The settlement came weeks after a Florida jury ordered the company to pay $243m in damages to the family of a female pedestrian who had died in a crash involving a Tesla self-driving car. The jury had reached a verdict that the car was at fault, setting a precedent for cases such as the Maldonados’ case. The company has appealed the Florida verdict.
While Tesla has settled cases in the past, the Maldonado settlement comes at a time when the company’s fourth masterplan, unveiled on September 1, has bet its future growth on the sales of Robotaxis and robots.
Musk said its Robotaxis, currently being piloted in San Francisco, California and Austin, Texas, will be available across many cities across the United States by the end of the year and to half of all Americans. Tesla Robotaxis have safety drivers in San Francisco, but Musk said they would be gone within months if regulatory approvals come through.
The California Department of Motor Vehicles (DMV) has also filed a case saying Tesla wrongly says it is “fully self-driving” when it is only on the second of a five-point scale of self-driving, and its cars need full driver attention on the wheel. The DMV has asked for a one-month ban on Teslas being driven in the state, Tesla’s biggest market in the country. The court verdict is expected next month.

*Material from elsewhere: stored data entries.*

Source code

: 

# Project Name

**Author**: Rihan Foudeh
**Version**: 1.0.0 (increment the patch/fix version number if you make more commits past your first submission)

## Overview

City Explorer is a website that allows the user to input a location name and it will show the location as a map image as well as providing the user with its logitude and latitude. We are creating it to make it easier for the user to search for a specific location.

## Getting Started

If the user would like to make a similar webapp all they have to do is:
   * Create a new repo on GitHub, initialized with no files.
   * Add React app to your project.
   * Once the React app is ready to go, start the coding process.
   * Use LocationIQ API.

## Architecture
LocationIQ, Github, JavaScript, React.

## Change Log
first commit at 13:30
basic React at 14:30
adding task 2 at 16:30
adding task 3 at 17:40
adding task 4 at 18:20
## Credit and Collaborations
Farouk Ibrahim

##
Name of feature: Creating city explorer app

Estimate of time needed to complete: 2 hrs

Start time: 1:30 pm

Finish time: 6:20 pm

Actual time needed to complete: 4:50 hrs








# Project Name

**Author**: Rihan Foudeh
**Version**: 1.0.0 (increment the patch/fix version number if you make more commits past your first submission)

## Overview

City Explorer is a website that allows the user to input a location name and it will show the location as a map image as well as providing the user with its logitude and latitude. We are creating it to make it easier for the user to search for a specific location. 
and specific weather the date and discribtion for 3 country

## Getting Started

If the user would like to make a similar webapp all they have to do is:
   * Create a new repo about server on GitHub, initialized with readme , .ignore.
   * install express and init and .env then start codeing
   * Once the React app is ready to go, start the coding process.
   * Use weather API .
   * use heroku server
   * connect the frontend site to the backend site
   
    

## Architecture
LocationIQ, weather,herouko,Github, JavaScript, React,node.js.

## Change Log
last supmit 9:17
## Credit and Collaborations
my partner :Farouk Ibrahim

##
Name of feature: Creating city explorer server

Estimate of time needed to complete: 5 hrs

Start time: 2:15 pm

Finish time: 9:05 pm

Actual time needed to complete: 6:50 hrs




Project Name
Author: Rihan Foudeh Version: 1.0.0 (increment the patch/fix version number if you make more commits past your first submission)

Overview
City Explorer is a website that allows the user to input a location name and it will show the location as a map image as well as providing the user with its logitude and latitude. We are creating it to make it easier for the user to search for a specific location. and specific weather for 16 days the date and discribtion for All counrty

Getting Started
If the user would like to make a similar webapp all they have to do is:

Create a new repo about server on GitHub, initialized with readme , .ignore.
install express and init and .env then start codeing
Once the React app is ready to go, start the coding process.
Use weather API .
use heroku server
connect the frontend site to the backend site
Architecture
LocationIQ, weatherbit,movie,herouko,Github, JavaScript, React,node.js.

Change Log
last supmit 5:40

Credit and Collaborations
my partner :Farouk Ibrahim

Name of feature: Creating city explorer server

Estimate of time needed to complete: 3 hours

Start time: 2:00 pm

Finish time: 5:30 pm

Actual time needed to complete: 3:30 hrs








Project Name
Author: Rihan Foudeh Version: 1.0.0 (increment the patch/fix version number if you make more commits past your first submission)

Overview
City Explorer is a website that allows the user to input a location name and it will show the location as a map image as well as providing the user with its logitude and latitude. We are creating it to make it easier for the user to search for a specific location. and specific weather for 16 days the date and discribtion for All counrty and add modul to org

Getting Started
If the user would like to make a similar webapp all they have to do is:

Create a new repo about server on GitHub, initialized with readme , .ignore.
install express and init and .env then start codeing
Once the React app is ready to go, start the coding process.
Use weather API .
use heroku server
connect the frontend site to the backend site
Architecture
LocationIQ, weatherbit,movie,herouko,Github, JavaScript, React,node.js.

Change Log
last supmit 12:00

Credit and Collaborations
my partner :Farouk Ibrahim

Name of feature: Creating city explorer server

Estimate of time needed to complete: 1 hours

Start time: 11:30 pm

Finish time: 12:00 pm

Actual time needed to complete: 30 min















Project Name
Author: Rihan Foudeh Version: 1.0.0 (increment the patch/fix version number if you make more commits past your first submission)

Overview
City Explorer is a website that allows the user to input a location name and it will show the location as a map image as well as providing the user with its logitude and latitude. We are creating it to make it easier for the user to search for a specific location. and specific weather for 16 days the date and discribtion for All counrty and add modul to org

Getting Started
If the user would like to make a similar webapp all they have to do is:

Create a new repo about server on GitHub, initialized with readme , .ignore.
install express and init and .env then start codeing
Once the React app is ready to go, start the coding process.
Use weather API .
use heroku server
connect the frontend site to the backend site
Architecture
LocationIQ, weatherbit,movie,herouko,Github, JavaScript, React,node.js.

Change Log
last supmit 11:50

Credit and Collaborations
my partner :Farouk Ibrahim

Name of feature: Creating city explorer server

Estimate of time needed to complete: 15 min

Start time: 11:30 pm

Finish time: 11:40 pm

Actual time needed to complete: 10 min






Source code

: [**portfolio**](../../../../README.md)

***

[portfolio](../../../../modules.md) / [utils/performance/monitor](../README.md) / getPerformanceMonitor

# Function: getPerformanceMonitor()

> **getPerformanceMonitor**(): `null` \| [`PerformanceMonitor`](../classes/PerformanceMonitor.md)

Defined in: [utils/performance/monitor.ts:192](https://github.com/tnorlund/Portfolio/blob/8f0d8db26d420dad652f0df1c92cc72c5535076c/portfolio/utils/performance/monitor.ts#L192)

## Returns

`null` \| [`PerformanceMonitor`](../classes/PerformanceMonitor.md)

“Musk needs to show a new business model,” said Karl Brauer, an analyst with iseecars.com. The company’s profits as well as sales of its electric vehicles have slid in the past few months owing to increased competition, as well as protests against Musk’s politics and his role with the Trump administration, which he has since stepped back from after a falling out with the president. But sales are likely to dip further as federal tax credits for electric vehicles end on September 30.
While the company is betting on Robotaxis and robots, “these court cases have shown that there are questions around self-driving,” said Brauer. “The reality of self-driving is different from the projections.”
Tesla did not respond to Al Jazeera’s request for comment.
Last-second disengagement
On April 25, 2019, George McGee was driving his Tesla S car in Boca Raton, Florida, when his phone allegedly fell. McGee bent down to pick it up when the car, which had been on autopilot, sped ahead and missed a traffic light, according to court documents reviewed by Al Jazeera.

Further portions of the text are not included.